Hi, I’m currently using a 2d render target in my game for an active mini map but it’s a ridiculous performance hog.
Are there any quick and easy ways to optimize it?
I tried shrinking it to a very small size which didn’t seem to help much
I tried changing the max draw distance
I tried setting it up to not render every frame but that only resulted in it constantly flickering on for only a split second.
(I attempted to count event receive draw Hud updates and after a certain number called the draw texture.) <-definitely doesn’t work that way
Is there a way to set it up so it’s not updating every frame?
Any other advice is appreciated!
You can take the scene capture actor and turn off capture every frame and build a Blueprint which forces a recapture of the scene at a specific delta seconds timeframe, so not on Tick but on a set Timer.
Hi Eric, would you be willing to elaborate a little bit for me?
I tried setting up a timer delegate (looping) to call an event connected to the draw texture command for the render target, but any time I pull the “draw texture” away from “Event Receive Draw Hud” it won’t draw at all (it gives a warning about it too on run.)

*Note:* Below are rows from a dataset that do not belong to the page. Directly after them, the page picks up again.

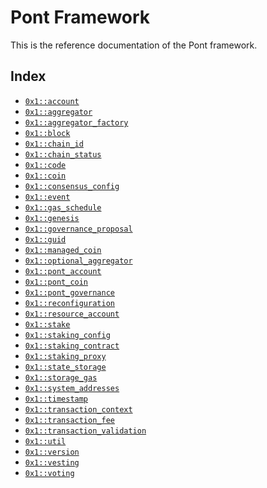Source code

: 
<a name="@Pont_Framework_0"></a>

# Pont Framework


This is the reference documentation of the Pont framework.


<a name="@Index_1"></a>

## Index


-  [`0x1::account`](account.md#0x1_account)
-  [`0x1::aggregator`](aggregator.md#0x1_aggregator)
-  [`0x1::aggregator_factory`](aggregator_factory.md#0x1_aggregator_factory)
-  [`0x1::block`](block.md#0x1_block)
-  [`0x1::chain_id`](chain_id.md#0x1_chain_id)
-  [`0x1::chain_status`](chain_status.md#0x1_chain_status)
-  [`0x1::code`](code.md#0x1_code)
-  [`0x1::coin`](coin.md#0x1_coin)
-  [`0x1::consensus_config`](consensus_config.md#0x1_consensus_config)
-  [`0x1::event`](event.md#0x1_event)
-  [`0x1::gas_schedule`](gas_schedule.md#0x1_gas_schedule)
-  [`0x1::genesis`](genesis.md#0x1_genesis)
-  [`0x1::governance_proposal`](governance_proposal.md#0x1_governance_proposal)
-  [`0x1::guid`](guid.md#0x1_guid)
-  [`0x1::managed_coin`](managed_coin.md#0x1_managed_coin)
-  [`0x1::optional_aggregator`](optional_aggregator.md#0x1_optional_aggregator)
-  [`0x1::pont_account`](pont_account.md#0x1_pont_account)
-  [`0x1::pont_coin`](pont_coin.md#0x1_pont_coin)
-  [`0x1::pont_governance`](pont_governance.md#0x1_pont_governance)
-  [`0x1::reconfiguration`](reconfiguration.md#0x1_reconfiguration)
-  [`0x1::resource_account`](resource_account.md#0x1_resource_account)
-  [`0x1::stake`](stake.md#0x1_stake)
-  [`0x1::staking_config`](staking_config.md#0x1_staking_config)
-  [`0x1::staking_contract`](staking_contract.md#0x1_staking_contract)
-  [`0x1::staking_proxy`](staking_proxy.md#0x1_staking_proxy)
-  [`0x1::state_storage`](state_storage.md#0x1_state_storage)
-  [`0x1::storage_gas`](storage_gas.md#0x1_storage_gas)
-  [`0x1::system_addresses`](system_addresses.md#0x1_system_addresses)
-  [`0x1::timestamp`](timestamp.md#0x1_timestamp)
-  [`0x1::transaction_context`](transaction_context.md#0x1_transaction_context)
-  [`0x1::transaction_fee`](transaction_fee.md#0x1_transaction_fee)
-  [`0x1::transaction_validation`](transaction_validation.md#0x1_transaction_validation)
-  [`0x1::util`](util.md#0x1_util)
-  [`0x1::version`](version.md#0x1_version)
-  [`0x1::vesting`](vesting.md#0x1_vesting)
-  [`0x1::voting`](voting.md#0x1_voting)


[move-book]: https://move-language.github.io/move/introduction.html
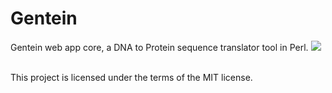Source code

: # Gentein
Gentein web app core, a DNA to Protein sequence translator tool in Perl.
![](http://i.imgur.com/XDs63mM.jpg)

<br />
This project is licensed under the terms of the MIT license.
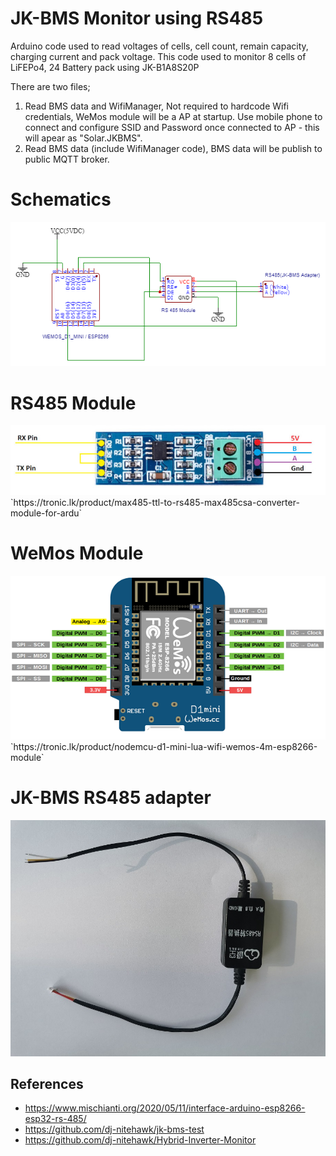 # JK-BMS Monitor using RS485

Arduino code used to read voltages of cells, cell count, remain capacity, charging current and pack voltage. This code used to monitor 8 cells of LiFEPo4, 24 Battery pack using JK-B1A8S20P

There are two files;
1. Read BMS data and WifiManager, Not required to hardcode Wifi credentials, WeMos module will be a AP at startup. Use mobile phone to connect and configure SSID and Password once connected to AP - this will apear as "Solar.JKBMS".
2. Read BMS data (include WifiManager code), BMS data will be publish to public MQTT broker.

# Schematics
<img src="JK-BMS-and-Wemos.png"/>

# RS485 Module
<img src="rs485_module.jpeg"/>
`https://tronic.lk/product/max485-ttl-to-rs485-max485csa-converter-module-for-ardu`

# WeMos Module
<img src="WeMosD1Mini_pinout.png"/>
`https://tronic.lk/product/nodemcu-d1-mini-lua-wifi-wemos-4m-esp8266-module`

# JK-BMS RS485 adapter
<img src="JK RS485 adapter.jpg"/>

## References

* https://www.mischianti.org/2020/05/11/interface-arduino-esp8266-esp32-rs-485/
* https://github.com/dj-nitehawk/jk-bms-test
* https://github.com/dj-nitehawk/Hybrid-Inverter-Monitor
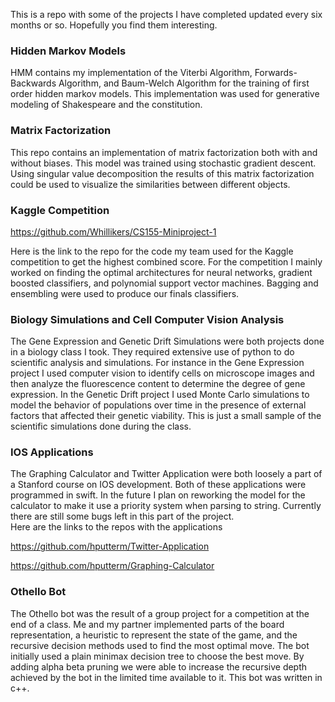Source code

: This is a repo with some of the projects I have completed updated every six months or so.  Hopefully you find them interesting.
### Hidden Markov Models

HMM contains my implementation of the Viterbi Algorithm, Forwards-Backwards Algorithm, and Baum-Welch Algorithm for the training of first order hidden markov models.  This implementation was used for generative modeling of Shakespeare and the constitution.

### Matrix Factorization

This repo contains an implementation of matrix factorization both with and without biases.  This model was trained using stochastic gradient descent.  Using singular value decomposition the results of this matrix factorization could be used to visualize the similarities between different objects.  

### Kaggle Competition
https://github.com/Whillikers/CS155-Miniproject-1

Here is the link to the repo for the code my team used for the Kaggle competition to get the highest combined score.  For the competition I mainly worked on finding the optimal architectures for neural networks, gradient boosted classifiers, and polynomial support vector machines.  Bagging and ensembling were used to produce our finals classifiers.

### Biology Simulations and Cell Computer Vision Analysis

The Gene Expression and Genetic Drift Simulations were both projects done in a biology class I took.  They required extensive use of python to do scientific analysis and simulations.  For instance in the Gene Expression project I used computer vision to identify cells on microscope images and then analyze the fluorescence content to determine the degree of gene expression.  In the Genetic Drift project I used Monte Carlo simulations to model the behavior of populations over time in the presence of external factors that affected their genetic viability.  This is just a small sample of the scientific simulations done during the class.

### IOS Applications

The Graphing Calculator and Twitter Application were both loosely a part of a Stanford course on IOS development.   Both of these applications were programmed in swift.  In the future I plan on reworking the model for the calculator to make it use a priority system when parsing to string.  Currently there are still some bugs left in this part of the project.  
Here are the links to the repos with the applications

https://github.com/hputterm/Twitter-Application

https://github.com/hputterm/Graphing-Calculator

### Othello Bot

The Othello bot was the result of a group project for a competition at the end of a class.  Me and my partner implemented parts of the board representation, a heuristic to represent the state of the game, and the recursive decision methods used to find the most optimal move.  The bot initially used a plain minimax decision tree to choose the best move.  By adding alpha beta pruning we were able to increase the recursive depth achieved by the bot in the limited time available to it.  This bot was written in c++.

Is there a way to interject a timer into something called off of Event Receive Draw Hud? Or am I approaching this the wrong way entirely?
additionally, if I approach it from the capture blueprint, is there an action for “capture now” or something like that?.. I can’t seem to find anything like this.
This way my Event Receive Draw Hud will always call the draw, and the timer will be inside the blueprint with the scene capture component.
Sorry for the delay, Here is the breakdown: We are actually going to be “cheating” by slightly (infinitesimally) moving the camera on an event which will cause it to re-render the scene.
In the components,ensure that the Capture every frame is turned off:
You can also disable features you see in the render target. For example you may not need details like volumetric fog, reflections and dynamic shadows.
These features can be disabled in the scene scapture.